Une manne financière colossale
Ces fonds, jusqu’à présent bloqués dans des participations non liquides, deviendraient rapidement disponibles. Les analystes avancent que les dons annuels pourraient alors atteindre entre 37 et 100 milliards de dollars. À titre de comparaison, cela représenterait quatre fois les dépenses annuelles actuelles de la Fondation Gates, et bien plus que les distributions historiques de cette dernière. La fondation créée par OpenAI, déjà la plus grande en termes d’actifs, dépasse même celle de Bill Gates. Ce phénomène a été décrit comme la « troisième vague de la philanthropie américaine », après celle des barons voleurs du XIXe siècle et celle incarnée par la Fondation Gates et le Giving Pledge au cours des dernières décennies.
Un contexte de méfiance croissante
Cependant, cette arrivée massive d’argent intervient dans un climat politique et social tendu. Les Américains, déjà inquiets face à la concentration des richesses et aux impacts de l’IA, regardent avec suspicion ces nouvelles fortunes. La philanthropie, autrefois perçue comme un moyen de légitimer la richesse, suscite désormais souvent des réactions hostiles. Le public y voit parfois une tentative de contourner l’impôt et le contrôle démocratique, plutôt qu’un véritable geste de partage. Cette méfiance est alimentée par la montée en puissance des dépenses politiques des milliardaires, qui ont été multipliées par plus de 150 depuis la crise financière de 2008.
Un héritage contrasté
Les précédentes vagues philanthropiques ont pourtant produit des résultats tangibles. La Fondation Gates revendique avoir contribué à sauver 82 millions de vies, l’alliance vaccinale Gavi plus de 18 millions, et des organisations comme GiveWell et Coefficient Giving (anciennement Open Philanthropy) comptabilisent des centaines de milliers de vies sauvées, principalement grâce à la distribution de moustiquaires contre le paludisme. Le mouvement de l’altruisme efficace, qui sous-tend une partie de ces actions, estime sauver désormais 50 000 vies chaque année. Mais ces succès ne dissipent pas les critiques, notamment sur les échecs retentissants de certaines initiatives ou sur l’influence excessive exercée dans certains pays en développement.
Un changement de culture
La culture philanthropique elle-même évolue. L’adhésion au Giving Pledge, cet engagement de don signé par les plus grandes fortunes, connaît un net ralentissement. En 2024, Warren Buffett a annoncé qu’il confierait sa fortune non pas à la Fondation Gates, mais à ses enfants, signe d’un possible déclin du modèle traditionnel. Certains observateurs prédisent même une année où le nombre de départs du Giving Pledge dépassera celui des adhésions. Parallèlement, la générosité des ultra-riches semble moins guidée par l’altruisme que par une forme de grandeur, voire de mépris pour l’action collective et les dépenses publiques.

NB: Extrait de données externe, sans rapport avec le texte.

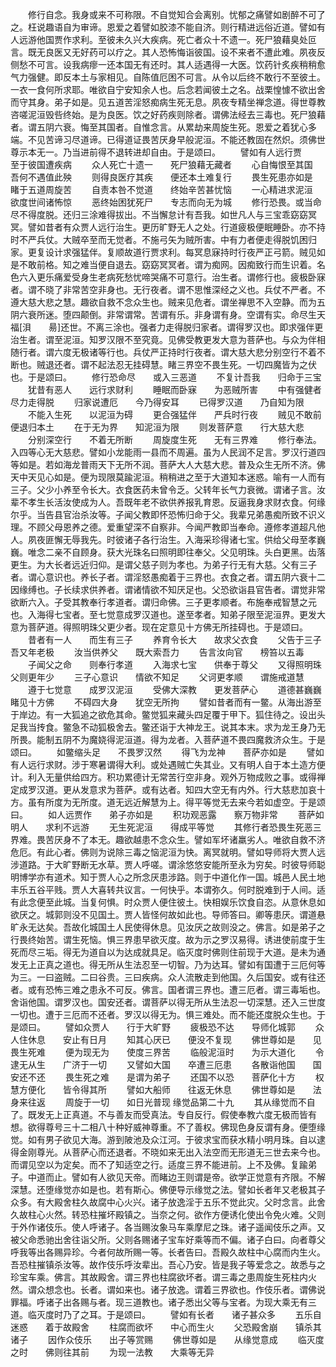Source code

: <!-- { "loadSidebar": true } -->
　　修行自念。我身或来不可称限。不自觉知合会离别。忧郁之痛譬如剧醉不可了之。枉说趣语自为审谛。恩爱之着譬如胶漆不能自济。则行精进远俗近道。譬如有人远游他国贾作求利。至彼未久兴大疾病。死亡者众十不遗一。死尸狼藉臭处叵言。既无良医又无好药可以疗之。其人恐怖悔诣彼国。设不来者不遭此难。夙夜反侧愁不可言。设我病瘳一还本国无有还时。其人适遇得一大医。饮药针炙疾稍稍愈气力强健。即反本土与家相见。自陈值厄困不可言。从令以后终不敢行不至彼土。一衣一食何所求耶。唯欲自宁安知余人也。后念若闻彼土之名。战栗惶懅不欲出舍而守其身。弟子如是。见五道苦淫怒痴病生死无息。夙夜专精坐禅念道。得世尊教咨嗟泥洹毁呰终始。是为良医。饮之好药疾则除者。谓佛法经去三毒也。死尸狼藉者。谓五阴六衰。悔至其国者。自惟念言。从累劫来周旋生死。恩爱之着犹心多端。不见苦谛习尽道谛。已得道证畏苦厌身早般泥洹。不能还教固在然炽。须佛世尊示本无一。乃当进前得不退转进却自由。于是颂曰。
　　譬如有人远行贾　　至于彼国遭疾病
　　众人死亡十遗一　　死尸狼藉无藏者
　　心自悔恨至其国　　吾何不遇值此殃
　　则得良医疗其疾　　便还本土难复行
　　畏生死患亦如是　　睹于五道周旋苦
　　自责本咎不觉道　　终始辛苦甚忧恼
　　一心精进求泥洹　　欲度世间诸怖惊
　　恶终始困犹死尸　　专志而向无为城
　　修行恐畏。或当命尽不得度脱。还归三涂难得拔出。不当懈怠计有吾我。如世凡人与三宝乖窈窈冥冥。譬如昔者有众贾人远行治生。更历旷野无人之处。行道疲极便眠睡卧。亦不持时不严兵仗。大贼卒至而无觉者。不施弓矢为贼所害。中有力者便走得脱饥困归家。更复设计求强猛伴。复顺故道行贾求利。每冥息寐持时行夜严正弓箭。贼见如是不敢前格。知之难当便自退去。窈窈冥冥者。谓为痴网。因痴致行而生识着。名色六入更乐痛爱受身生老病死愁忧啼哭痛不可意行。治生者。谓修行也。疲极卧寐者。谓不晓了非常苦空非身也。无行夜者。谓不思惟深经之义也。兵仗不严者。不遵大慈大悲之慧。趣欲自救不念众生也。贼来见危者。谓坐禅思不入空静。而为五阴六衰所迷。堕四颠倒。非常谓常。苦谓有乐。非身谓有身。空谓有实。命尽生天福[浿　　昜]还世。不离三涂也。强者力走得脱归家者。谓得罗汉也。即求强伴更治生者。谓至泥洹。知罗汉限不至究竟。见佛受教更发大意为菩萨也。与众为伴相随行者。谓六度无极诸等行也。兵仗严正持时行夜者。谓大慈大悲分别空行不着不断也。贼退还者。谓不起法忍无挂碍慧。睹三界空不畏生死。一切四魔皆为之伏也。于是颂曰。
　　修行恐命尽　　或入三恶道
　　不复计吾我　　归命于三宝
　　犹昔有恶人　　远行求财利
　　睡眠而卧寐　　为恶贼所害
　　中有强健者　　尽力走得脱
　　归家说遭厄　　今乃得安耳
　　已得罗汉道　　乃自知为限
　　不能入生死　　以泥洹为碍
　　更合强猛伴　　严兵时行夜
　　贼见不敢前　　便退归本土
　　在于无为界　　知泥洹为限
　　则发菩萨意　　行大慈大悲
　　分别深空行　　不着无所断
　　周旋度生死　　无有三界难
　　修行奉法。入四等心无大慈悲。譬如小龙能雨一县而不周遍。虽为人民润不足言。罗汉行道四等如是。若如海龙普雨天下无所不润。菩萨大人大慈大悲。普及众生无所不济。佛天中天见心如是。便为现限莫踰泥洹。稍稍进之至于大道知本迷惑。喻有一人而有三子。父少小养至令长大。衣食医药未曾令乏。父转年长气力衰微。谓诸子言。汝辈不孝生长活汝使成为人。吾既年老不欲供养报乳育恩。反逼我身求财衣食。何缘尔乎。当告县官治杀汝等。子闻父教即怀恐怖归命于父。我辈兄弟愚痴所致不识义理。不顾父母恩养之德。爱重望深不自察非。今闻严教即当奉命。遵修孝道超凡他人。夙夜匪懈无辱我先。时彼诸子各行治生。入海采珍得诸七宝。供给父母至孝巍巍。唯念二亲不自顾身。获大光珠名曰照明即往奉父。父见明珠。头白更黑。齿落更生。为大长者远近归仰。是谓父慈子则为孝也。为弟子行无有大慈。父有三子者。谓心意识也。养长子者。谓淫怒愚痴着于三界也。衣食之者。谓五阴六衰十二因缘缚也。子长续求供养者。谓诸情欲不知厌足也。父恐欲诣县官告者。谓觉非常欲断六入。子受其教奉行孝道者。谓归命佛。三子更孝顺者。布施奉戒智慧之元也。入海得七宝者。至七觉意成罗汉道也。遂至孝者。知弟子限至泥洹界。更发大意为菩萨道。得照明珠父更少者。现在定意见十方佛无所挂碍也。于是颂曰。
　　昔者有一人　　而生有三子
　　养育令长大　　故求父衣食
　　父告于三子　　吾又年老极
　　汝当供养父　　既大索吾力
　　告言汝向官　　榜笞以五毒
　　子闻父之命　　则奉行孝道
　　入海求七宝　　供奉于尊父
　　又得照明珠　　父则更年少
　　三子心意识　　情欲不知足
　　父诃更孝顺　　谓施戒道慧
　　遵于七觉意　　成罗汉泥洹
　　受佛大深教　　更发菩萨心
　　道德甚巍巍　　睹见十方佛
　　不碍四大身　　犹空无所拘
　　譬如昔者而有一鳖。从海出游至于岸边。有一大狐追之欲危其命。鳖觉狐来藏头四足覆于甲下。狐住待之。设出头足我当抟食。鳖急不动狐极舍去。鳖还诣于大神龙王。说其本末。求为龙王身乃无所畏。能制五阴不为魔娆得泥洹道。得为龙者。入菩萨道不畏四魔救济众生。于是颂曰。
　　如鳖缩头足　　不畏罗汉然
　　得飞为龙神　　菩萨亦如是
　　譬如有人远行求财。涉于寒暑谓得大利。或处遇贼亡失其业。又有明人自于本土造方便计。利入无量供给四方。积功累德计无常苦行空非身。观外万物成败之事。或得禅定成罗汉道。更从发意求为菩萨。或有达者。知四大空无有内外。行大慈悲加哀十方。虽有所度为无所度。道无远近解慧为上。得平等觉无去来今若如虚空。于是颂曰。
　　如人远贾作　　弟子亦如是
　　积功观恶露　　察万物非常
　　菩萨如明人　　求利不远游
　　无生死泥洹　　得成平等觉
　　其修行者恐畏生死恶三界难。畏苦厌身不了本无。趣欲越患不念众生。譬如军坏诸羸劣人。唯欲自救不济危厄。有此心者。佛则为说除三毒之恼泥洹为快。离冥就明。譬如导师将大贾人远涉道路。于大旷野断无水草。贾人呼嗟。谓涂悠悠安能所至永为穷矣。时彼导师聪明博学亦有道术。知于贾人心之所念厌患涉路。则于中道化作一国。城邑人民土地丰乐五谷平贱。贾人大喜转共议言。一何快乎。本谓弥久。何时脱难到于人间。适有此念便至此城。当复何惧。时众贾人便住彼土。快相娱乐饮食自恣。从意休息如欲厌之。城郭则没不见国土。贾人皆怪何故如此也。导师答曰。卿等患厌。谓道悬旷永无达矣。吾故化城国土人民使得休息。见汝厌之故则没之。佛言。如是弟子之行畏终始苦。谓生死恼。惧三界患早欲灭度。故为示之罗汉易得。诱进使前度于生死而尽三垢。得无为道自以为达成就具足。临灭度时佛则住前现于大道。是未为通发无上正真之道也。得无所从生法忍至一切智。乃为达耳。譬如有国遭于三厄何等为三。一曰盗贼。二曰谷贵。三曰疾病。众人流散走到他国。久后国安。或有往还者。或有恐怖三难之患永不可反。佛言。国者谓三界也。遭三厄者。谓三毒垢也。舍诣他国。谓罗汉也。国安还者。谓菩萨以得无所从生法忍一切深慧。还入三世度一切也。遭于三厄而不还者。罗汉以得无为。惧三难处。而不能还度脱众生也。于是颂曰。
　　譬如众贾人　　行于大旷野
　　疲极恐不达　　导师化城郭
　　众人住休息　　安止有日月
　　知其心厌已　　便没不复现
　　佛世尊如是　　见畏生死难
　　便为现无为　　使度三界苦
　　临般泥洹时　　为示大道化
　　令逮无从生　　广济于一切
　　又譬如大国　　卒遭三厄患
　　各散诣他国　　国安还不还
　　畏生死之难　　是谓为弟子
　　还国不以恐　　菩萨化十方
　　权慧方便化　　皆令得其所
　　譬如大船师　　往返无休息
　　佛世尊如是　　法身来往返
　　周旋于一切　　如日光普现
缘觉品第二十九
　　其从缘觉而不自了。既发无上正真道。不与善友而受真法。专自反行。假使奉教六度无极而皆有想。欲得尊号三十二相八十种好威神尊重。不了善权。佛现色身反谓有身。便堕缘觉。如有男子欲见大海。游到陂池及众江河。于彼求宝而获水精小明月珠。自以逮得金刚尊光。从菩萨心而还退者。不晓如来无出入法空而无形道无三世去来今也。而谓见空以为定矣。而不了知适空之行。适度三界不能进前。上不及佛。复踰弟子。中道而止。譬如有人欲见天帝。而睹边王则谓是帝。欲学正觉意有齐限。不解深慧。还堕缘觉亦如是也。若有斯心。佛便导示缘觉之法。譬如长者年又老极其子众多。有大殿舍柱久故腐中心火兴。诸子放逸淫于五乐不觉此灾。父时念言。此舍久故柱心火然。转恐柱摧坏殿镇之。当奈之何。欲作方便诱化使出令免火难。父则于外作诸伎乐。使人呼诸子。各当赐汝象马车乘摩尼之珠。诸子遥闻伎乐之声。又被父命悉驰出舍往诣父所。父则各赐诸子宝车好乘等而不偏。诸子白曰。向者尊父呼我等出各赐异珍。今者何故所赐一等。长者告曰。吾殿久故柱中心腐而内生火。吾恐柱摧镇杀汝等。故作伎乐呼汝辈出。吾心乃安。皆是我子等爱念之。故悉与之珍宝车乘。佛言。其故殿舍。谓三界也柱腐欲坏者。谓三毒之患周旋生死柱内火然。谓众想念也。长者。谓如来也。诸子放逸。谓着三界欲也。作伎乐者。谓佛说罪福。呼诸子出各赐与者。现三道教也。诸子悉出父等与宝者。为现大乘无有三道。临灭度时乃了之耳。于是颂曰。
　　譬如有长者　　诸子甚众多
　　五乐自迷惑　　着于故殿舍
　　柱腐而欲坏　　中心而生火
　　父恐殿舍崩　　镇杀其诸子
　　因作众伎乐　　出子等赏赐
　　佛世尊如是　　从缘觉意成
　　临灭度之时　　佛则往其前
　　为现一法教　　大乘等无异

Quel impact pour la société ?
La question centrale reste de savoir comment ces centaines de milliards seront dépensés. Des propositions telles qu’un revenu universel de base en « compute », un « New Deal » pour l’IA ou un partage de la prospérité artificielle ont été évoquées par les nouvelles fortunes technologiques. Mais la rapidité de la mise à disposition des fonds et les priorités réelles des donateurs demeurent incertaines. Ce qui est certain, c’est que la troisième vague philanthropique, si elle se matérialise, redessinera le paysage de l’action caritative mondiale, pour le meilleur ou pour le pire. Le défi pour les nouveaux barons de l’IA sera de convaincre une opinion publique de plus en plus sceptique que leur générosité n’est pas une simple opération de communication ou une mainmise supplémentaire sur la vie collective.